Parallelizing within R function - how does this work on HPC?

248 views
Skip to first unread message

Keith, Sally

unread,
Jun 17, 2013, 11:59:23 PM6/17/13
to Connolly, Sean, Blowes, Shane, Erin Graham, Figueiredo, Joana, Hisano, Mizue, Hoogenboom, Mia, Jess Hopf, Jordan.Casey, Karen Chong Seng, Louis Vignali, Mariana Alvarez Noreiga, Martino Malerba, Neil Chan, Phillips, Ben, Stephen Ban, Theophilus Zhi En Teo, Thibaut, Loic, Thomas Roberts, Bridge, Thomas, Walker, Stefan, tropi...@googlegroups.com

Hi All

 

I am running approximate Bayesian Computing (ABC) using Sequential Monte Carlo in R with the package ‘EasyABC’. The function I’m using (ABC_sequential) has an argument within it that allows the function to be parallelized across cores (it draws on the package ‘cluster’ to do this).

 

http://cran.r-project.org/web/packages/EasyABC/EasyABC.pdf

 

This works fine on my desktop and uses the cores fully. However, I am not sure how to get it to work on the HPC. I have tried but it says it “cannot open the connection”. I’ve also tried setting the function so it is not parallelized and instead specifying use of multiple cores within the PBS script used to submit the R job to the HPC – this doesn’t work either.

 

Sample code is available within the vignette http://cran.r-project.org/web/packages/EasyABC/vignettes/EasyABC.pdf (my own code is not really simple enough to provide here as an example)

 

Has anyone managed to use the HPC to run jobs parallelized within the R function rather than through PBS + bash scripts? If so, I would really appreciate some enlightenment on this because my models are taking a LOOOOOOOONG time to run!

 

Thanks

Sal

 

Phillips, Ben

unread,
Jun 18, 2013, 12:23:46 AM6/18/13
to Keith, Sally, Connolly, Sean, Blowes, Shane, Erin Graham, Figueiredo, Joana, Hisano, Mizue, Hoogenboom, Mia, Jess Hopf, Jordan.Casey, Karen Chong Seng, Louis Vignali, Mariana Alvarez Noreiga, Martino Malerba, Neil Chan, Stephen Ban, Theophilus Zhi En Teo, Thibaut, Loic, Thomas Roberts, Bridge, Thomas, Walker, Stefan, tropi...@googlegroups.com
Hey Sal,

I've run into problems running parallel code through R on the hpc before.  I wrote some R functions in C that used openmp and the code worked beautifully on my desktop (though the computer did get a tad hot).  When I moved things across to the HPC, nothing.  The code executed, but I could never get more than one CPU working on the problem.  It was something about how R on the hpc interacted with the request to get multiple cores.  The problem is solveable (you can get R libraries that run things in parrallel on the HPC), but I have no idea how they pull that trick off.  My guess is that your EasyABC library is falling into whatever trap I fell into.  In the end I gave up.

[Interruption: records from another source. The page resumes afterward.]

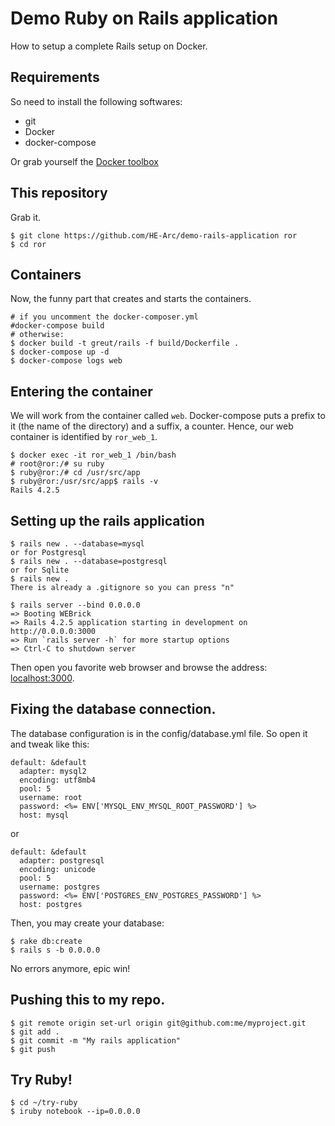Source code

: # Demo Ruby on Rails application

How to setup a complete Rails setup on Docker.

## Requirements

So need to install the following softwares:

 * git
 * Docker
 * docker-compose

Or grab yourself the [Docker toolbox](https://www.docker.com/docker-toolbox)

## This repository

Grab it.

    $ git clone https://github.com/HE-Arc/demo-rails-application ror
    $ cd ror

## Containers

Now, the funny part that creates and starts the containers.

    # if you uncomment the docker-composer.yml
    #docker-compose build
    # otherwise:
    $ docker build -t greut/rails -f build/Dockerfile .
    $ docker-compose up -d
    $ docker-compose logs web

## Entering the container

We will work from the container called `web`. Docker-compose puts a prefix
to it (the name of the directory) and a suffix, a counter. Hence, our web
container is identified by `ror_web_1`.

    $ docker exec -it ror_web_1 /bin/bash
    # root@ror:/# su ruby
    $ ruby@ror:/# cd /usr/src/app
    $ ruby@ror:/usr/src/app$ rails -v
    Rails 4.2.5


## Setting up the rails application

    $ rails new . --database=mysql
    or for Postgresql
    $ rails new . --database=postgresql
    or for Sqlite
    $ rails new .
    There is already a .gitignore so you can press "n"

    $ rails server --bind 0.0.0.0
    => Booting WEBrick
    => Rails 4.2.5 application starting in development on http://0.0.0.0:3000
    => Run `rails server -h` for more startup options
    => Ctrl-C to shutdown server

Then open you favorite web browser and browse the address:
[localhost:3000](http://localhost:3000).

## Fixing the database connection.

The database configuration is in the config/database.yml file. So open it and
tweak like this:

    default: &default
      adapter: mysql2
      encoding: utf8mb4
      pool: 5
      username: root
      password: <%= ENV['MYSQL_ENV_MYSQL_ROOT_PASSWORD'] %>
      host: mysql

or

    default: &default
      adapter: postgresql
      encoding: unicode
      pool: 5
      username: postgres
      password: <%= ENV['POSTGRES_ENV_POSTGRES_PASSWORD'] %>
      host: postgres

Then, you may create your database:

    $ rake db:create
    $ rails s -b 0.0.0.0

No errors anymore, epic win!

## Pushing this to my repo.

    $ git remote origin set-url origin git@github.com:me/myproject.git
    $ git add .
    $ git commit -m "My rails application"
    $ git push

## Try Ruby!

    $ cd ~/try-ruby
    $ iruby notebook --ip=0.0.0.0
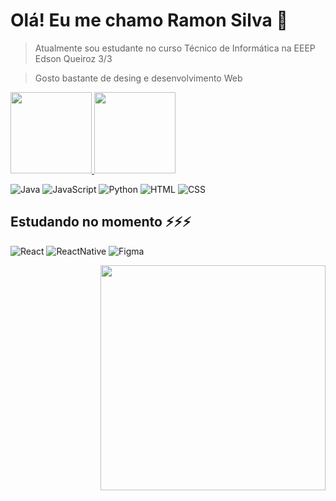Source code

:# Olá! Eu me chamo Ramon Silva 👋

>Atualmente sou estudante no curso Técnico de Informática na EEEP Edson Queiroz 3/3

>Gosto bastante de desing e desenvolvimento Web

<div>
    <a href="https://beacons.ai/ramon06dev">
    <img height="130em" src="https://github-readme-stats.vercel.app/api?username=ramon06dev&show_icons-true&theme=dark&include_all_commits=true&count_private=true"/> 
    <img height="130em" src="https://github-readme-stats.vercel.app/api/top-langs/?username=ramon06dev&layout=compact&langs_count=16&theme=dark"/>
    </a>
</div>
<div> 
    
   ![Java](https://img.shields.io/badge/Java-ED8B00?style=for-the-badge&logo=openjdk&logoColor=white)
   ![JavaScript](https://img.shields.io/badge/JavaScript-F7DF1E?style=for-the-badge&logo=javascript&logoColor=black)
   ![Python](https://img.shields.io/badge/Python-14354C?style=for-the-badge&logo=python&logoColor=white)
   ![HTML](https://img.shields.io/badge/HTML5-E34F26?style=for-the-badge&logo=html5&logoColor=white)
   ![CSS](https://img.shields.io/badge/CSS-239120?&style=for-the-badge&logo=css3&logoColor=white)
   </div>

## Estudando no momento ⚡⚡⚡

![React](https://img.shields.io/badge/React-20232A?style=for-the-badge&logo=react&logoColor=61DAFB)
![ReactNative](https://img.shields.io/badge/React_Native-20232A?style=for-the-badge&logo=react&logoColor=61DAFB)
![Figma](https://img.shields.io/badge/Figma-F24E1E?style=for-the-badge&logo=figma&logoColor=white)

<div align="right"><img height="360" src="https://github.com/ramon06dev/ramon06dev/assets/169840940/5d86bbde-90ac-495c-96df-75e3a28b023c"/></div>


 
 


 
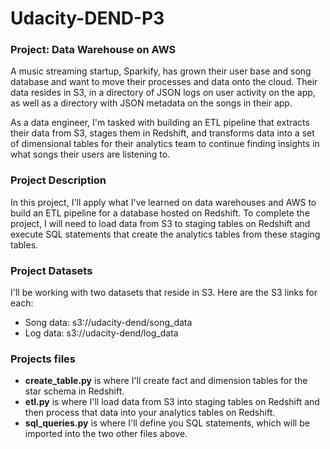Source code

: # Udacity-DEND-P3

### Project: Data Warehouse on AWS
A music streaming startup, Sparkify, has grown their user base and song database and want to move their processes and data onto the cloud. 
Their data resides in S3, in a directory of JSON logs on user activity on the app, as well as a directory with JSON metadata on the songs in their app.

As a data engineer, I'm tasked with building an ETL pipeline that extracts their data from S3, stages them in Redshift, 
and transforms data into a set of dimensional tables for their analytics team to continue finding insights in what songs their users are listening to.

### Project Description
In this project, I'll apply what I've learned on data warehouses and AWS to build an ETL pipeline for a database hosted on Redshift. 
To complete the project, I will need to load data from S3 to staging tables on Redshift and execute SQL statements that create the analytics tables from these staging tables.

### Project Datasets
I'll be working with two datasets that reside in S3. Here are the S3 links for each:

- Song data: s3://udacity-dend/song_data
- Log data: s3://udacity-dend/log_data

### Projects files

- **create_table.py** is where I'll create fact and dimension tables for the star schema in Redshift.
- **etl.py** is where I'll load data from S3 into staging tables on Redshift and then process that data into your analytics tables on Redshift.
- **sql_queries.py** is where I'll define you SQL statements, which will be imported into the two other files above.
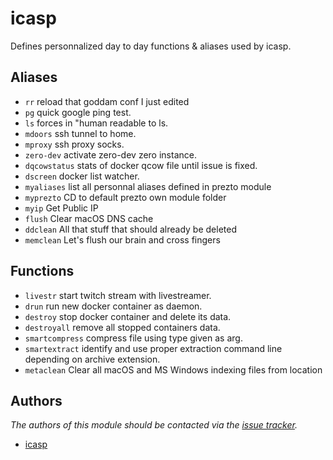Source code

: icasp
====

Defines personnalized day to day functions & aliases used by icasp.

Aliases
-------

- `rr` reload that goddam conf I just edited
- `pg` quick google ping test.
- `ls` forces in "human readable to ls.
- `mdoors` ssh tunnel to home.
- `mproxy` ssh proxy socks.
- `zero-dev` activate zero-dev zero instance.
- `dqcowstatus` stats of docker qcow file until issue is fixed.
- `dscreen` docker list watcher.
- `myaliases` list all personnal aliases defined in prezto module
- `myprezto` CD to default prezto own module folder
- `myip` Get Public IP
- `flush` Clear macOS DNS cache
- `ddclean` All that stuff that should already be deleted
- `memclean` Let's flush our brain and cross fingers

Functions
---------

- `livestr` start twitch stream with livestreamer.
- `drun` run new docker container as daemon.
- `destroy` stop docker container and delete its data.
- `destroyall` remove all stopped containers data.
- `smartcompress` compress file using type given as arg.
- `smartextract` identify and use proper extraction command line depending on archive extension.
- `metaclean` Clear all macOS and MS Windows indexing files from location

Authors
-------

*The authors of this module should be contacted via the [issue tracker][1].*

  - [icasp](https://github.com/icasp)

[1]: https://github.com/icasp/prezto/issues
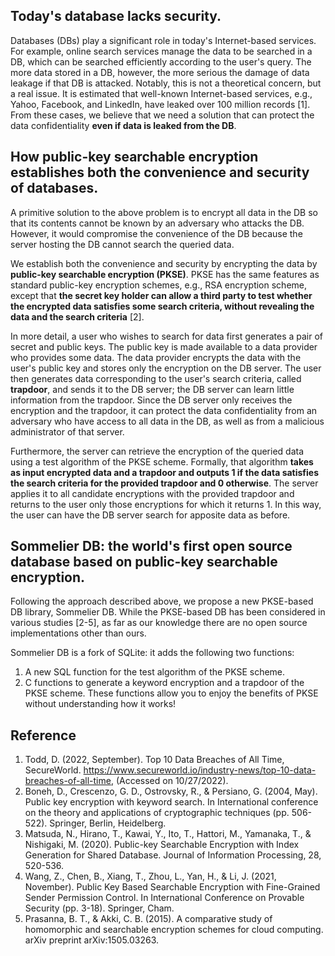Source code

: ## Today's database lacks security.
Databases (DBs) play a significant role in today's Internet-based services. 
For example, online search services manage the data to be searched in a DB, which can be searched efficiently according to the user's query.
The more data stored in a DB, however, the more serious the damage of data leakage if that DB is attacked.
Notably, this is not a theoretical concern, but a real issue. It is estimated that well-known Internet-based services, e.g., Yahoo, Facebook, and LinkedIn, have leaked over 100 million records [1]. 
From these cases, we believe that we need a solution that can protect the data confidentiality **even if data is leaked from the DB**.


## How public-key searchable encryption establishes both the convenience and security of databases.
A primitive solution to the above problem is to encrypt all data in the DB so that its contents cannot be known by an adversary who attacks the DB.
However, it would compromise the convenience of the DB because the server hosting the DB cannot search the queried data.

We establish both the convenience and security by encrypting the data by **public-key searchable encryption (PKSE)**.
PKSE has the same features as standard public-key encryption schemes, e.g., RSA encryption scheme, except that **the secret key holder can allow a third party to test whether the encrypted data satisfies some search criteria, without revealing the data and the search criteria** [2].

In more detail, a user who wishes to search for data first generates a pair of secret and public keys. The public key is made available to a data provider who provides some data. The data provider encrypts the data with the user's public key and stores only the encryption on the DB server. The user then generates data corresponding to the user's search criteria, called **trapdoor**, and sends it to the DB server; the DB server can learn little information from the trapdoor. Since the DB server only receives the encryption and the trapdoor, it can protect the data confidentiality from an adversary who have access to all data in the DB, as well as from a malicious administrator of that server. 

Furthermore, the server can retrieve the encryption of the queried data using a test algorithm of the PKSE scheme. Formally, that algorithm **takes as input encrypted data and a trapdoor and outputs 1 if the data satisfies the search criteria for the provided trapdoor and 0 otherwise**. The server applies it to all candidate encryptions with the provided trapdoor and returns to the user only those encryptions for which it returns 1. In this way, the user can have the DB server search for apposite data as before.


## Sommelier DB: the world's first open source database based on public-key searchable encryption.
Following the approach described above, we propose a new PKSE-based DB library, Sommelier DB. While the PKSE-based DB has been considered in various studies [2-5], as far as our knowledge there are no open source implementations other than ours.

Sommelier DB is a fork of SQLite: it adds the following two functions:
1. A new SQL function for the test algorithm of the PKSE scheme.
2. C functions to generate a keyword encryption and a trapdoor of the PKSE scheme.
These functions allow you to enjoy the benefits of PKSE without understanding how it works!

## Reference
1. Todd, D. (2022, September). Top 10 Data Breaches of All Time, SecureWorld. https://www.secureworld.io/industry-news/top-10-data-breaches-of-all-time, (Accessed on 10/27/2022).
2. Boneh, D., Crescenzo, G. D., Ostrovsky, R., & Persiano, G. (2004, May). Public key encryption with keyword search. In International conference on the theory and applications of cryptographic techniques (pp. 506-522). Springer, Berlin, Heidelberg.
3. Matsuda, N., Hirano, T., Kawai, Y., Ito, T., Hattori, M., Yamanaka, T., & Nishigaki, M. (2020). Public-key Searchable Encryption with Index Generation for Shared Database. Journal of Information Processing, 28, 520-536.
4. Wang, Z., Chen, B., Xiang, T., Zhou, L., Yan, H., & Li, J. (2021, November). Public Key Based Searchable Encryption with Fine-Grained Sender Permission Control. In International Conference on Provable Security (pp. 3-18). Springer, Cham.
5. Prasanna, B. T., & Akki, C. B. (2015). A comparative study of homomorphic and searchable encryption schemes for cloud computing. arXiv preprint arXiv:1505.03263.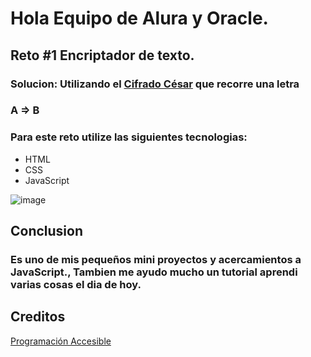 
<h1> Hola Equipo de Alura y Oracle. </h1>

<h2> Reto #1 Encriptador de texto. </h2>

<h3> Solucion: Utilizando el <a href="https://ayudaleyprotecciondatos.es/2020/06/10/cifrado-cesar/">Cifrado César</a>  que recorre una letra </h3>

<h3> A => B </h3>

<h3> Para este reto utilize las siguientes tecnologias: </h3>

- HTML
- CSS
- JavaScript

![image](https://user-images.githubusercontent.com/46494068/231624428-9f3fafba-6809-42b7-bebb-f5bc9ec5a2e7.png)


<h2> Conclusion </h2>
<h3> Es uno de mis pequeños mini proyectos y acercamientos a JavaScript., Tambien me ayudo mucho un tutorial aprendi varias cosas el dia de hoy. </h3>

<h2> Creditos </h2>

<a href="https://www.youtube.com/@ProgramacionAccesible">Programación Accesible</a>

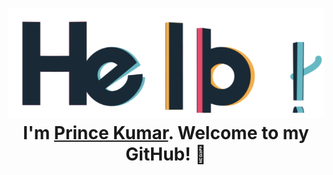 <h1 align="center"> <img src="https://github.com/princefriends28/princefriends28/blob/main/assets/hello.gif" alt="hello-gif"> <br >I'm <a href="https://www.linkedin.com/in/prince-kumar-b83386218/">Prince Kumar</a>. Welcome to my GitHub! 🤗</h1>

<!--<img align="right" alt="Coder GIF" height=250 width=300 src="https://github.com/princefriends28/princefriends28/blob/main/assets/youNme.gif?raw=true" />-->
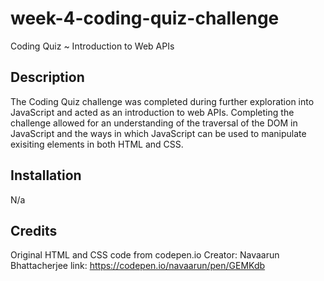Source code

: # week-4-coding-quiz-challenge
Coding Quiz ~ Introduction to Web APIs

## Description

The Coding Quiz challenge was completed during further exploration into JavaScript and acted as an introduction to web APIs. 
Completing the challenge allowed for an understanding of the traversal of the DOM in JavaScript and the ways in which JavaScript can be used to manipulate exisiting elements in both HTML and CSS.

## Installation

N/a

## Credits

Original HTML and CSS code from codepen.io
Creator: Navaarun Bhattacherjee
link: https://codepen.io/navaarun/pen/GEMKdb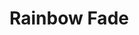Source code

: # Rainbow Fade

<script src="../lib/processing.min.js"></script>
<canvas data-processing-sources="Raindow_Fade_1.pde"></canvas>
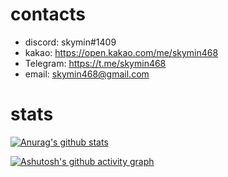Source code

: # contacts
- discord: skymin#1409
- kakao: https://open.kakao.com/me/skymin468
- Telegram: https://t.me/skymin468
- email: skymin468@gmail.com 

# stats
[![Anurag's github stats](https://github-readme-stats.vercel.app/api?username=sky-min)](#)

[![Ashutosh's github activity graph](https://activity-graph.herokuapp.com/graph?username=sky-min&theme=react-dark)](#)
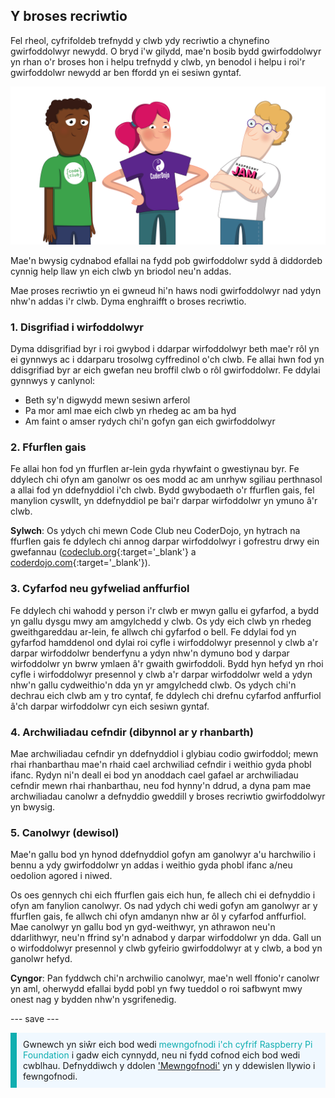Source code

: ## Y broses recriwtio

Fel rheol, cyfrifoldeb trefnydd y clwb ydy recriwtio a chynefino gwirfoddolwyr newydd. O bryd i'w gilydd, mae'n bosib bydd gwirfoddolwyr yn rhan o'r broses hon i helpu trefnydd y clwb, yn benodol i helpu i roi'r gwirfoddolwr newydd ar ben ffordd yn ei sesiwn gyntaf.

![Tri gwirfoddolwr yn sefyll.](images/2-RPF-Volunteers.png)

Mae'n bwysig cydnabod efallai na fydd pob gwirfoddolwr sydd â diddordeb cynnig help llaw yn eich clwb yn briodol neu'n addas.

Mae proses recriwtio yn ei gwneud hi'n haws nodi gwirfoddolwyr nad ydyn nhw'n addas i'r clwb. Dyma enghraifft o broses recriwtio.

### 1. Disgrifiad i wirfoddolwyr


Dyma ddisgrifiad byr i roi gwybod i ddarpar wirfoddolwyr beth mae'r rôl yn ei gynnwys ac i ddarparu trosolwg cyffredinol o'ch clwb. Fe allai hwn fod yn ddisgrifiad byr ar eich gwefan neu broffil clwb o rôl gwirfoddolwr. Fe ddylai gynnwys y canlynol:

* Beth sy'n digwydd mewn sesiwn arferol
* Pa mor aml mae eich clwb yn rhedeg ac am ba hyd
* Am faint o amser rydych chi'n gofyn gan eich gwirfoddolwyr

### 2. Ffurflen gais

Fe allai hon fod yn ffurflen ar-lein gyda rhywfaint o gwestiynau byr. Fe ddylech chi ofyn am ganolwr os oes modd ac am unrhyw sgiliau perthnasol a allai fod yn ddefnyddiol i'ch clwb. Bydd gwybodaeth o'r ffurflen gais, fel manylion cyswllt, yn ddefnyddiol pe bai'r darpar wirfoddolwr yn ymuno â'r clwb.

**Sylwch**: Os ydych chi mewn Code Club neu CoderDojo, yn hytrach na ffurflen gais fe ddylech chi annog darpar wirfoddolwyr i gofrestru drwy ein gwefannau ([codeclub.org](https://codeclub.org){:target='_blank'} a [coderdojo.com](https://coderdojo.com){:target='_blank'}).

### 3. Cyfarfod neu gyfweliad anffurfiol

Fe ddylech chi wahodd y person i'r clwb er mwyn gallu ei gyfarfod, a bydd yn gallu dysgu mwy am amgylchedd y clwb. Os ydy eich clwb yn rhedeg gweithgareddau ar-lein, fe allwch chi gyfarfod o bell. Fe ddylai fod yn gyfarfod hamddenol ond dylai roi cyfle i wirfoddolwyr presennol y clwb a'r darpar wirfoddolwr benderfynu a ydyn nhw'n dymuno bod y darpar wirfoddolwr yn bwrw ymlaen â'r gwaith gwirfoddoli. Bydd hyn hefyd yn rhoi cyfle i wirfoddolwyr presennol y clwb a'r darpar wirfoddolwr weld a ydyn nhw'n gallu cydweithio'n dda yn yr amgylchedd clwb. Os ydych chi'n dechrau eich clwb am y tro cyntaf, fe ddylech chi drefnu cyfarfod anffurfiol â'ch darpar wirfoddolwr cyn eich sesiwn gyntaf.

### 4. Archwiliadau cefndir (dibynnol ar y rhanbarth)

Mae archwiliadau cefndir yn ddefnyddiol i glybiau codio gwirfoddol; mewn rhai rhanbarthau mae'n rhaid cael archwiliad cefndir i weithio gyda phobl ifanc. Rydyn ni'n deall ei bod yn anoddach cael gafael ar archwiliadau cefndir mewn rhai rhanbarthau, neu fod hynny'n ddrud, a dyna pam mae archwiliadau canolwr a defnyddio gweddill y broses recriwtio gwirfoddolwyr yn bwysig.

### 5. Canolwyr (dewisol)

Mae'n gallu bod yn hynod ddefnyddiol gofyn am ganolwyr a'u harchwilio i bennu a ydy gwirfoddolwr yn addas i weithio gyda phobl ifanc a/neu oedolion agored i niwed.

Os oes gennych chi eich ffurflen gais eich hun, fe allech chi ei defnyddio i ofyn am fanylion canolwyr. Os nad ydych chi wedi gofyn am ganolwyr ar y ffurflen gais, fe allwch chi ofyn amdanyn nhw ar ôl y cyfarfod anffurfiol. Mae canolwyr yn gallu bod yn gyd-weithwyr, yn athrawon neu'n ddarlithwyr, neu'n ffrind sy'n adnabod y darpar wirfoddolwr yn dda. Gall un o wirfoddolwyr presennol y clwb gyfeirio gwirfoddolwyr at y clwb, a bod yn ganolwr hefyd.

**Cyngor**: Pan fyddwch chi'n archwilio canolwyr, mae'n well ffonio'r canolwr yn aml, oherwydd efallai bydd pobl yn fwy tueddol o roi safbwynt mwy onest nag y bydden nhw'n ysgrifenedig.

--- save ---

<p style="border-left: solid; border-width:10px; border-color: #0faeb0; background-color: aliceblue; padding: 10px;">
Gwnewch yn siŵr eich bod wedi <span style="color: #0faeb0">mewngofnodi i'ch cyfrif Raspberry Pi Foundation</span> i gadw eich cynnydd, neu ni fydd cofnod eich bod wedi cwblhau. Defnyddiwch y ddolen <a href="https://my.raspberrypi.org/login">'Mewngofnodi'</a> yn y ddewislen llywio i fewngofnodi.
</p>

I had a conversation with Wayne Mallet about this and he had a few suggestions which I didn't really chase up, see below.  Might be helpful?

Ben


From Wayne:

You can watch a processes resource usage using "top".  By default, top aggregates CPU usage in multiprocessor jobs (so you may see processes reporting >100% CPU usage), although there is an option to expand the view so that each "sub-process" gets show separately.

I've not used OpenMP with GCC/GFORTAN.  I've only worked with SGI (during PhD) and Intel compilers (later, while they were still free for education use).

My guess is that something (R?) on HPC systems has set your "affinity" to 1 CPU.  You could check this using calls to the omp_getnum_procs() and omp_get_max_threads(). As for a fix, you could try calling sched_setaffinity or pthread_sched_setaffinity in you program before starting any parallel tasks.

Please note that I haven't done OMP programming for at least 4 years now, and I've never used R in the manner you are.  I will try to help where I can but you are delving into things I haven't done so don't expect quick responses from me if further help is required on this matter.
Regards,
Wayne


From: Ben Phillips <ben.ph...@jcu.edu.au>
Date: Fri, 3 Aug 2012 09:26:55 +1000
To: Wayne Mallett <wayne....@jcu.edu.au>
Subject: Re: code and such

Howdy Wayne,

Sorry to be a humbug again, but I am still having issues.  I managed to resolve the compilation issues on my mac, and the function parallelizes beautifully across the four cores I have at my disposal there. I can watch this happen using an activity monitor.

I can resolve the pragma issues we discussed on the HPC simply by adding the path to the /usr/lib64 directory as follows:

R CMD SHLIB -L/usr/lib64/ -lgomp -fopenmp ~/evo-dispersal/KBGrad/PointMetrics1D.c

This generates the call to gcc as follows:
gcc -m64 -std=gnu99 -shared -L/usr/local/lib64 -o /home/jc227089/evo-dispersal/KBGrad/PointMetrics1D.so /home/jc227089/evo-dispersal/KBGrad/PointMetrics1D.o -L/usr/lib64/ -lgomp -fopenmp -L/usr/lib64/R/lib -lR

which compiles with no issues whatsoever. 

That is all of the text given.